* _PROBLEM TO WORK ON_: When "https" occurs in a line of the material, copy that line.

* _SUPPLIED DATA_:
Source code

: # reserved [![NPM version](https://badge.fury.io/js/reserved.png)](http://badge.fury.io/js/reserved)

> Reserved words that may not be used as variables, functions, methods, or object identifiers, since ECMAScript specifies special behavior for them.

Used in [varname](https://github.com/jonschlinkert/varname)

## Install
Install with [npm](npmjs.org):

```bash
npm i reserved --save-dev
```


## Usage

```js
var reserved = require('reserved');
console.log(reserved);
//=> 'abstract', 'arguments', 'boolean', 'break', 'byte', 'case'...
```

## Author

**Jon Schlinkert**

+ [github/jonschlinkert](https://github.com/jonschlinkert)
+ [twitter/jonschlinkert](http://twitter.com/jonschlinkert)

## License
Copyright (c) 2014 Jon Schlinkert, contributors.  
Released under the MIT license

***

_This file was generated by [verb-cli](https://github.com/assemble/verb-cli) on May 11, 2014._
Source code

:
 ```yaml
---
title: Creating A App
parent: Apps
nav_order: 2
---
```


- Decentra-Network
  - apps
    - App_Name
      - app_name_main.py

* _COMPLETED TASK_:
: # reserved [![NPM version](https://badge.fury.io/js/reserved.png)](http://badge.fury.io/js/reserved)
Used in [varname](https://github.com/jonschlinkert/varname)
+ [github/jonschlinkert](https://github.com/jonschlinkert)
_This file was generated by [verb-cli](https://github.com/assemble/verb-cli) on May 11, 2014._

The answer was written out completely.